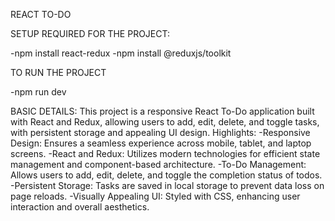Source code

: REACT TO-DO

SETUP REQUIRED FOR THE PROJECT:

-npm install react-redux
-npm install @reduxjs/toolkit

TO RUN THE PROJECT

-npm run dev

BASIC DETAILS:
This project is a responsive React To-Do application built with React and Redux, allowing users to add, edit, delete, and toggle tasks, with persistent storage and appealing UI design.
Highlights:
-Responsive Design: Ensures a seamless experience across mobile, tablet, and laptop screens.
-React and Redux: Utilizes modern technologies for efficient state management and component-based architecture.
-To-Do Management: Allows users to add, edit, delete, and toggle the completion status of todos.
-Persistent Storage: Tasks are saved in local storage to prevent data loss on page reloads.
-Visually Appealing UI: Styled with CSS, enhancing user interaction and overall aesthetics.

**TASK REQUIREMENTS**: Retype the whole listing. Keep every word exact but include no pictures.

**OUTPUT OF THE EXERCISE**:
Source code

: REACT TO-DO

SETUP REQUIRED FOR THE PROJECT:

-npm install react-redux
-npm install @reduxjs/toolkit

TO RUN THE PROJECT

-npm run dev

BASIC DETAILS:
This project is a responsive React To-Do application built with React and Redux, allowing users to add, edit, delete, and toggle tasks, with persistent storage and appealing UI design.
Highlights:
-Responsive Design: Ensures a seamless experience across mobile, tablet, and laptop screens.
-React and Redux: Utilizes modern technologies for efficient state management and component-based architecture.
-To-Do Management: Allows users to add, edit, delete, and toggle the completion status of todos.
-Persistent Storage: Tasks are saved in local storage to prevent data loss on page reloads.
-Visually Appealing UI: Styled with CSS, enhancing user interaction and overall aesthetics.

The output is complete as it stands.